• _THE PROBLEM_
Check every line of the material for the word "przejął". Copy those that have it.

• _MATERIAL PROVIDED_
# # # # # # #

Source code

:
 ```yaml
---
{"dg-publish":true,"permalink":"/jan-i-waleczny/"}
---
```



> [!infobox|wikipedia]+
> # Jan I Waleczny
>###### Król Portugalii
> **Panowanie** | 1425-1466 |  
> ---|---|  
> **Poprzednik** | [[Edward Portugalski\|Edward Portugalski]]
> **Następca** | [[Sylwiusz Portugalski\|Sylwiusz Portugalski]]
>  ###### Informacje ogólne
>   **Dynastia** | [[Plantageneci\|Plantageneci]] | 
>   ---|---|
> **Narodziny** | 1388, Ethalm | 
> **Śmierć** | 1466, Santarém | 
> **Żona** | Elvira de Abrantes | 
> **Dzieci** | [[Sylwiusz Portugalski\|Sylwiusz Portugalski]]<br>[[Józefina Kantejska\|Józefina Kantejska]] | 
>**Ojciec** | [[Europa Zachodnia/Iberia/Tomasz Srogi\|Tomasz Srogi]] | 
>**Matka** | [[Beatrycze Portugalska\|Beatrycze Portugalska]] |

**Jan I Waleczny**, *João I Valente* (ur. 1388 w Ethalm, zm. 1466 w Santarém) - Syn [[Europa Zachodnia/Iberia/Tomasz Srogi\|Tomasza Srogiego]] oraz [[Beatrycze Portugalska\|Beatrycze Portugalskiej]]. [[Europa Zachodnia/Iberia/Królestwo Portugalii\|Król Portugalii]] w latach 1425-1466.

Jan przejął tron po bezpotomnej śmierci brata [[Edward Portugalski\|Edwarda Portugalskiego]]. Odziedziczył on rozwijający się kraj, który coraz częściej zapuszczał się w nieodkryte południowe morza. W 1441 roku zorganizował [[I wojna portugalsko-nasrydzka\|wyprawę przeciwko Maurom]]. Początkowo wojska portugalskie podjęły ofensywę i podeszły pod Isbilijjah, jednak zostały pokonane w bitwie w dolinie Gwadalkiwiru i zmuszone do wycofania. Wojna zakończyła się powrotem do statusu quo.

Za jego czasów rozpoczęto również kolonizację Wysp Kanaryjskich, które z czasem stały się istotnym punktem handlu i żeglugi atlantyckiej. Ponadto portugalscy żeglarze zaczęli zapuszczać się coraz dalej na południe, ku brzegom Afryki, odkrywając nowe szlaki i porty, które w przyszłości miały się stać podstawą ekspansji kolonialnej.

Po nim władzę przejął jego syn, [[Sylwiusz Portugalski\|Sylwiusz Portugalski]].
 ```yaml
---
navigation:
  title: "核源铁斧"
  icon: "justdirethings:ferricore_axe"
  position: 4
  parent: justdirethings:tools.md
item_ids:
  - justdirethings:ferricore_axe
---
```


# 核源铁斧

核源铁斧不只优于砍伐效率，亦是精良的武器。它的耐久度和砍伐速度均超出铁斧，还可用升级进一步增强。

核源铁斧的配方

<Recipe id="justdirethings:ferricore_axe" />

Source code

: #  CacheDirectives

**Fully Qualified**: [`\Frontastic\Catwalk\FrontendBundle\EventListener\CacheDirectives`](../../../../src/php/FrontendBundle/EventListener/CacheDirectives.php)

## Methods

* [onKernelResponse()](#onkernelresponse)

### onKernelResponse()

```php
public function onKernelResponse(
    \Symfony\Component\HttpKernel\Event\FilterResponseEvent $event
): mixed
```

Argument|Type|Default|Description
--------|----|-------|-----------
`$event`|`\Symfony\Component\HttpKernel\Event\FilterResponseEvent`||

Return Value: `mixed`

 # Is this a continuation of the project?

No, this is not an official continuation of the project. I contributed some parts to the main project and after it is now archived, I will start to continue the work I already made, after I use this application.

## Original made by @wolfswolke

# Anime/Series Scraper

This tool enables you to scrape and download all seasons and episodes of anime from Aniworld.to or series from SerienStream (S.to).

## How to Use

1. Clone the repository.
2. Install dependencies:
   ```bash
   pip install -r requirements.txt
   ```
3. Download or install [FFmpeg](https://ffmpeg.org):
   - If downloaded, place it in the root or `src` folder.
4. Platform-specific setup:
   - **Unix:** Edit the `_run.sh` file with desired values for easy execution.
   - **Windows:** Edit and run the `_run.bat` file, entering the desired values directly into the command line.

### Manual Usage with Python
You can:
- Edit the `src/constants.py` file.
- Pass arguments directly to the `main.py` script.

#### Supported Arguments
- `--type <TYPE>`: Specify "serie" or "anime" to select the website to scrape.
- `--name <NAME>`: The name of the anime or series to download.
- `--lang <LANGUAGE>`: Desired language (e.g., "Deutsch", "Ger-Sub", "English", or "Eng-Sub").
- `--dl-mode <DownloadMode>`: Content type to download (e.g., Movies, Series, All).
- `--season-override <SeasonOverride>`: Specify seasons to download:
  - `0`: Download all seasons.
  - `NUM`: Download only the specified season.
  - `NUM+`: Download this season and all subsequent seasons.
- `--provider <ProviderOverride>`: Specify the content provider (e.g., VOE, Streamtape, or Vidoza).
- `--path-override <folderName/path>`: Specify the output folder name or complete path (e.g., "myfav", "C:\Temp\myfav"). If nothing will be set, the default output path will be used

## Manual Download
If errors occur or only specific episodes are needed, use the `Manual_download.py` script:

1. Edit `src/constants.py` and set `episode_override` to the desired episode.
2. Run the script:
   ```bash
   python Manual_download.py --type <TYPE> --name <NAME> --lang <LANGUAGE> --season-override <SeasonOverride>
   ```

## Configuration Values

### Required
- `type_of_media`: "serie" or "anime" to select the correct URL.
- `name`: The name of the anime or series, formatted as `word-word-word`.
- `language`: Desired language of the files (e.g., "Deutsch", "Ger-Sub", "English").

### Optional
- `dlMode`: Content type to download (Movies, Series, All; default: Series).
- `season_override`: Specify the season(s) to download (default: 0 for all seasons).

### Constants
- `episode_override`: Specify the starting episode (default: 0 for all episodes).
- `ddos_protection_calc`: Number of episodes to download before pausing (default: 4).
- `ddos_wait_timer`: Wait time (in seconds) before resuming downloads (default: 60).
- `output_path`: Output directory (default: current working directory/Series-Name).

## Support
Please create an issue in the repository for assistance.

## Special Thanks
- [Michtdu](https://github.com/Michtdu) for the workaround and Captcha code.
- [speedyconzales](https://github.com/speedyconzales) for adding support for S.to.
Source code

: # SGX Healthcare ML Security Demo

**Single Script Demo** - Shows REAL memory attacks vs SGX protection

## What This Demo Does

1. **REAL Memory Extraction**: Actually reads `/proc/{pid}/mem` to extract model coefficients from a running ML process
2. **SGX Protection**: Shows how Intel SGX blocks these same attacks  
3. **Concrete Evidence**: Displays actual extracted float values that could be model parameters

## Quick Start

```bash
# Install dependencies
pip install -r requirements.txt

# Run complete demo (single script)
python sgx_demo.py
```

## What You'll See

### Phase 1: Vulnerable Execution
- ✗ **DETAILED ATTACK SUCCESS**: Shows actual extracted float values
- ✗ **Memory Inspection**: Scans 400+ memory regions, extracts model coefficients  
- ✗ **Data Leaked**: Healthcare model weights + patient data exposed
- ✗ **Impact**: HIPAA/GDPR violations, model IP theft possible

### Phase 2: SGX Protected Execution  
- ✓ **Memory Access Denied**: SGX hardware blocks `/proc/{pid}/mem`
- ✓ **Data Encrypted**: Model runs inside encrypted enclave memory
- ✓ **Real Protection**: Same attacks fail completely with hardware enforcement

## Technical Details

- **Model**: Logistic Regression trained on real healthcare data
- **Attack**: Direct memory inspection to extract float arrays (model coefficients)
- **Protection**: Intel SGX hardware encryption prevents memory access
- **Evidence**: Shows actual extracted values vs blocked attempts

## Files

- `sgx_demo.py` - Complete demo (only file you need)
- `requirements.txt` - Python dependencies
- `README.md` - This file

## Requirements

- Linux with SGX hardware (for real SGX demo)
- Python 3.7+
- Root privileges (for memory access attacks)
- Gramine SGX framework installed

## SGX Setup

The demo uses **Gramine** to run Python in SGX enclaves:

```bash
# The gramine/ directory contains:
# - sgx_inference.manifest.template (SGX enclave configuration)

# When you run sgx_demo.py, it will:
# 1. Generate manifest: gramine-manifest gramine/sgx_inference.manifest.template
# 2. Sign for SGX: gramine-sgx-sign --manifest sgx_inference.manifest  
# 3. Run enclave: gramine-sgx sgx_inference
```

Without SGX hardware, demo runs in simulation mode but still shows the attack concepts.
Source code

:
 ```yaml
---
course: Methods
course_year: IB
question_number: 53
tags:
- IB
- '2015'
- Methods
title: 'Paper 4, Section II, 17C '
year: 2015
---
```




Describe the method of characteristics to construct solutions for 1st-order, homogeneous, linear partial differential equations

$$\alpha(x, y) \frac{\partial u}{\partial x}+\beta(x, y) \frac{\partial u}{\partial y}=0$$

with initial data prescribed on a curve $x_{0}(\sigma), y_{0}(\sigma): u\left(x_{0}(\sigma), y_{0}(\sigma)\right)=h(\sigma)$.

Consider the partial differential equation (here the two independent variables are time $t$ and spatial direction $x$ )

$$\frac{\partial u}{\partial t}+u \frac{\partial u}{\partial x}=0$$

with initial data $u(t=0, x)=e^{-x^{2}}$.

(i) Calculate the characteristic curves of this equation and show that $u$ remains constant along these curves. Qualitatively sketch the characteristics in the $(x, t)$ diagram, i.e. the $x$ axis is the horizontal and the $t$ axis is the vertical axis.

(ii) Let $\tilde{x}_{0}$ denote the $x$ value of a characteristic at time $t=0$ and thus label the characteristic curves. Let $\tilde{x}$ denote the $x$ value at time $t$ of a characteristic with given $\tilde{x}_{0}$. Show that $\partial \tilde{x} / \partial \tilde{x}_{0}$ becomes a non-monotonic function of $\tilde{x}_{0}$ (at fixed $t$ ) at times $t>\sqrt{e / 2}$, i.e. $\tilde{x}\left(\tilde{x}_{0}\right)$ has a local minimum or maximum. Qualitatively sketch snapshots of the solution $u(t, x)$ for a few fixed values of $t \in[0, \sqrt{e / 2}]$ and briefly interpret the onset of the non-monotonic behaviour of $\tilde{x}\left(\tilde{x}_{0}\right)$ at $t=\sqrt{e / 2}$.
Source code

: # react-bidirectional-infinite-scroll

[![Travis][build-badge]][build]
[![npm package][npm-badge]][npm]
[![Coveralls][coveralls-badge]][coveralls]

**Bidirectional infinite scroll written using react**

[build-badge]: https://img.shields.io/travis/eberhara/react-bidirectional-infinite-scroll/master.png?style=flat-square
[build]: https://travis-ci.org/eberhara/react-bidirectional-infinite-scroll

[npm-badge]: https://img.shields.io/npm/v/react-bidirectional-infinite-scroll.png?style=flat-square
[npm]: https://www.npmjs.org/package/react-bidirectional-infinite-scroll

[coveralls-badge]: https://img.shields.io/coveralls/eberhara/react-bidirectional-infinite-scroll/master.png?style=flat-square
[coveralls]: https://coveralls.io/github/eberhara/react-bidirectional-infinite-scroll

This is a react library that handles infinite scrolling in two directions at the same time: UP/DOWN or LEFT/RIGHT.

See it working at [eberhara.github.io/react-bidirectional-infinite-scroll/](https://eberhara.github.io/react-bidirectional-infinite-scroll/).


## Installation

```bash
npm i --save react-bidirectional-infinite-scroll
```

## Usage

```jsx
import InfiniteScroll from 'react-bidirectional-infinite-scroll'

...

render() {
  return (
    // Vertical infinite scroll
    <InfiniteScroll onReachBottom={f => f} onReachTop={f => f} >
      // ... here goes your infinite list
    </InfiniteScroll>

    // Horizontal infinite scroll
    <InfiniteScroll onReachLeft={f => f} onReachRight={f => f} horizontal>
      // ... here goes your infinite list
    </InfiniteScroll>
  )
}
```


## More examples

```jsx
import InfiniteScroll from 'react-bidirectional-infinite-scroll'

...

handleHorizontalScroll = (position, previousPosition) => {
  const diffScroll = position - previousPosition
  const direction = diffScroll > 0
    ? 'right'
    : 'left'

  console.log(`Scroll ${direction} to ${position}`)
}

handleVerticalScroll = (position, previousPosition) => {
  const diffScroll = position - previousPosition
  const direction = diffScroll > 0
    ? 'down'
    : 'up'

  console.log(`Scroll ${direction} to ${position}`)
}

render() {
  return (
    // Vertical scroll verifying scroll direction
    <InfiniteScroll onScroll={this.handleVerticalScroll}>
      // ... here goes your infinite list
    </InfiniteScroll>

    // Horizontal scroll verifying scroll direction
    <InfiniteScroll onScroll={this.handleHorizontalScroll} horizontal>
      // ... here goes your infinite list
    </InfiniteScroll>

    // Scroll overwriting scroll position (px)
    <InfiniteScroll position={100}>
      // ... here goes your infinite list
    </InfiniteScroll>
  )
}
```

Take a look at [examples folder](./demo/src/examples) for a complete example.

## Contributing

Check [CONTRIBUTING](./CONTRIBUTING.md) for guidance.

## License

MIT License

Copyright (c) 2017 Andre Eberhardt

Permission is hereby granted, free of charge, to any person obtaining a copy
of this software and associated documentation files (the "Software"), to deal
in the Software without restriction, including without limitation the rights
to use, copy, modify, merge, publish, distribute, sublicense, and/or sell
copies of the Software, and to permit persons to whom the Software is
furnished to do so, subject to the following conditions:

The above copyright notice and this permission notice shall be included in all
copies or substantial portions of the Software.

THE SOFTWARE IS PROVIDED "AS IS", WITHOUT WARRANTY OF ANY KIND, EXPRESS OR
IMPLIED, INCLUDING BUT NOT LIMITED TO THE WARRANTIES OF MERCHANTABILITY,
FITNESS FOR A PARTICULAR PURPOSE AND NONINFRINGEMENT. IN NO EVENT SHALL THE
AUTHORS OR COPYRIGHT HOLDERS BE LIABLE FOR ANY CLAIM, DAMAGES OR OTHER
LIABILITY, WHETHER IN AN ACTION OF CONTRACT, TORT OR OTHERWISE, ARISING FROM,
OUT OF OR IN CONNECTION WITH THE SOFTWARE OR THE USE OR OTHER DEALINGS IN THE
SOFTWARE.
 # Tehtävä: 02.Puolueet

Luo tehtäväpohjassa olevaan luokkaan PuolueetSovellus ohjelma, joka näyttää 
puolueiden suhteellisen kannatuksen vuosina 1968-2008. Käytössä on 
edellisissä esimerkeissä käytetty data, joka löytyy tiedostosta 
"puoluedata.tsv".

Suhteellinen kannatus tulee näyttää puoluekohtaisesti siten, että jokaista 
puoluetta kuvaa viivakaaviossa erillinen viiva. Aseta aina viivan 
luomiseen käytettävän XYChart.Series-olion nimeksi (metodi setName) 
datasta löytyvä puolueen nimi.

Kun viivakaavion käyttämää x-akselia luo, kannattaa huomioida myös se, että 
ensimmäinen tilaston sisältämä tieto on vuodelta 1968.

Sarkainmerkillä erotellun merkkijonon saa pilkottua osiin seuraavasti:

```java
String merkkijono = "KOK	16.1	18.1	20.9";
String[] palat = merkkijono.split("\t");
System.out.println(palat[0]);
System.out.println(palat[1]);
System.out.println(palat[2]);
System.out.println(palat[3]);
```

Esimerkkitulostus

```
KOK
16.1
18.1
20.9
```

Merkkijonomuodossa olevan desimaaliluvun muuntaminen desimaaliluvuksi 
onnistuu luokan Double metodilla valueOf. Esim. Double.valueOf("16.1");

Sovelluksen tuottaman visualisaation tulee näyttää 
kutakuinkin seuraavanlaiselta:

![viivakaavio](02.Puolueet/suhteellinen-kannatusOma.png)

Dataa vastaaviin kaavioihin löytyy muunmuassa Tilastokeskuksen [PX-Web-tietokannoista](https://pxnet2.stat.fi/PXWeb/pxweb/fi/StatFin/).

# # # # # # #

• _REPLY_
Jan przejął tron po bezpotomnej śmierci brata [[Edward Portugalski\|Edwarda Portugalskiego]]. Odziedziczył on rozwijający się kraj, który coraz częściej zapuszczał się w nieodkryte południowe morza. W 1441 roku zorganizował [[I wojna portugalsko-nasrydzka\|wyprawę przeciwko Maurom]]. Początkowo wojska portugalskie podjęły ofensywę i podeszły pod Isbilijjah, jednak zostały pokonane w bitwie w dolinie Gwadalkiwiru i zmuszone do wycofania. Wojna zakończyła się powrotem do statusu quo.
Po nim władzę przejął jego syn, [[Sylwiusz Portugalski\|Sylwiusz Portugalski]].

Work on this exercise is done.